(Plain-text document sources):
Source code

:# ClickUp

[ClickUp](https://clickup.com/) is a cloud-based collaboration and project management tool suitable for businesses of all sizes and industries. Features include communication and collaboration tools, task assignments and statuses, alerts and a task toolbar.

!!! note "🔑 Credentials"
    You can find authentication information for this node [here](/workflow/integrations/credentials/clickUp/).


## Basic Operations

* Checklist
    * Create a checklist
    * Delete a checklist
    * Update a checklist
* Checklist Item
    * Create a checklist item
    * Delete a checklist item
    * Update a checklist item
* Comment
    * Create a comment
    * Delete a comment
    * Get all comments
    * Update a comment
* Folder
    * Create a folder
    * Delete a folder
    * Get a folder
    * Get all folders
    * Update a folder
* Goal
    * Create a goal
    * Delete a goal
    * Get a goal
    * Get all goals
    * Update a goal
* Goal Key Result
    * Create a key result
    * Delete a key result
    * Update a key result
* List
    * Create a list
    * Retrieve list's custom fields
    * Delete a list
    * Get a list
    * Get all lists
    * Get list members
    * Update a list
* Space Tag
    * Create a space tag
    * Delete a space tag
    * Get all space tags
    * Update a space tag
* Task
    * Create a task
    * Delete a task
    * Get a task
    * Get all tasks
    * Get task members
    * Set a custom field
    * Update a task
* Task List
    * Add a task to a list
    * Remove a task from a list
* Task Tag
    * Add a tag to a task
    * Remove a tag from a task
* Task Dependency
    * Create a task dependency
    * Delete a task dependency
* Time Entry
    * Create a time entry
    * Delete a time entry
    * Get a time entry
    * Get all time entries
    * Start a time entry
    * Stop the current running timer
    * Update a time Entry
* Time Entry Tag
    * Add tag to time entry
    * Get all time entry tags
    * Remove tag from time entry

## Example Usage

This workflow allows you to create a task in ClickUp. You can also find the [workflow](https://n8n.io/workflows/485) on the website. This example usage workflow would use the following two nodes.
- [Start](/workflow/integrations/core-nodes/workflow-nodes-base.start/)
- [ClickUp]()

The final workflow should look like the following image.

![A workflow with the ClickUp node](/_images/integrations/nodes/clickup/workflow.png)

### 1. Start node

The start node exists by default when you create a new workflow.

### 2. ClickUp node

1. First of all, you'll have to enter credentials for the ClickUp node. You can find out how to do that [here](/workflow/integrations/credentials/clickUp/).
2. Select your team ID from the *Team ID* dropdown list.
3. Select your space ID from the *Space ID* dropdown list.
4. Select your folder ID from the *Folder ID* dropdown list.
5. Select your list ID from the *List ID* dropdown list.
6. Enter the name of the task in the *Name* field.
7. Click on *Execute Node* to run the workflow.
* * *
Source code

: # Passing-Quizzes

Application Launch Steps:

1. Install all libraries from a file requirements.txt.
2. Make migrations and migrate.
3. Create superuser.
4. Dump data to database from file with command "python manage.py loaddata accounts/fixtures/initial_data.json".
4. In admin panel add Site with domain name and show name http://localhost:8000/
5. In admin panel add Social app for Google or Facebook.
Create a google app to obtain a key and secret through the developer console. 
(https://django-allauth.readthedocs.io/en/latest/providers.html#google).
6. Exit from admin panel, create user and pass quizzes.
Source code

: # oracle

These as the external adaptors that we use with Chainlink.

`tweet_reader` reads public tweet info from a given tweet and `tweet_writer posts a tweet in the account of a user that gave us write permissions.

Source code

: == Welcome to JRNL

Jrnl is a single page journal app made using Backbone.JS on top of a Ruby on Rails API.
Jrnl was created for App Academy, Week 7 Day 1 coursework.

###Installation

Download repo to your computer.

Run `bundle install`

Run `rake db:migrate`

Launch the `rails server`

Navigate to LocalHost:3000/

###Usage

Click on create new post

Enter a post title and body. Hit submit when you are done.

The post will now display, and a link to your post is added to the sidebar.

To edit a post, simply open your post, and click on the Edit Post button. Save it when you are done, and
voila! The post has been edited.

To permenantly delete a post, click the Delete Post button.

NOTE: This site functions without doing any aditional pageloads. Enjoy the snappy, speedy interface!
--
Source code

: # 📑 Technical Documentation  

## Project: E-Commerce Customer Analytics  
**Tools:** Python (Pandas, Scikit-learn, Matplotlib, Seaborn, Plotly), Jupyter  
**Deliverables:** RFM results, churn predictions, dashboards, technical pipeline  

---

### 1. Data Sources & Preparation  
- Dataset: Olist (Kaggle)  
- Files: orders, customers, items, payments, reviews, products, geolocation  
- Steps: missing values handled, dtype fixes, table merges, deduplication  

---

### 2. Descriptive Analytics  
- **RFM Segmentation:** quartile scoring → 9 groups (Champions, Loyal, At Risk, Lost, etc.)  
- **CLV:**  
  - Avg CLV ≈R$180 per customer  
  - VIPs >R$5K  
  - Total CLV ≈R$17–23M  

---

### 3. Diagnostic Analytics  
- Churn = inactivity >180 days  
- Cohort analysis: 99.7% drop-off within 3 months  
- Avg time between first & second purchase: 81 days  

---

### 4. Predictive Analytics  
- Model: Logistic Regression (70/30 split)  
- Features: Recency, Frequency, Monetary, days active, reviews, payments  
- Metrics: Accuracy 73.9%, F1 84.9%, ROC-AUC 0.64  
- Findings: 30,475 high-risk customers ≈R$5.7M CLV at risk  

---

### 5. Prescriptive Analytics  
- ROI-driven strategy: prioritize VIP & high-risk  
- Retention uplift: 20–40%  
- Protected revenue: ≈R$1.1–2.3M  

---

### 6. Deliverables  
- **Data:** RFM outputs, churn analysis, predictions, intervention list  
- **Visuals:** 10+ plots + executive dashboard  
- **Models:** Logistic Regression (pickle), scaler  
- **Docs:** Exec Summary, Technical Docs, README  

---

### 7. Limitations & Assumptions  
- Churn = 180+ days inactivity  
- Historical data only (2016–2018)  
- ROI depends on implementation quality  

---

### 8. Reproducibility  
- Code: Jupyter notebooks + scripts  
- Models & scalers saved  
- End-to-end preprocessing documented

(EXERCISE REQUIREMENTS): Show the lines above that have the word "Features".

(TASK RESPONSE):
[ClickUp](https://clickup.com/) is a cloud-based collaboration and project management tool suitable for businesses of all sizes and industries. Features include communication and collaboration tools, task assignments and statuses, alerts and a task toolbar.
- Features: Recency, Frequency, Monetary, days active, reviews, payments  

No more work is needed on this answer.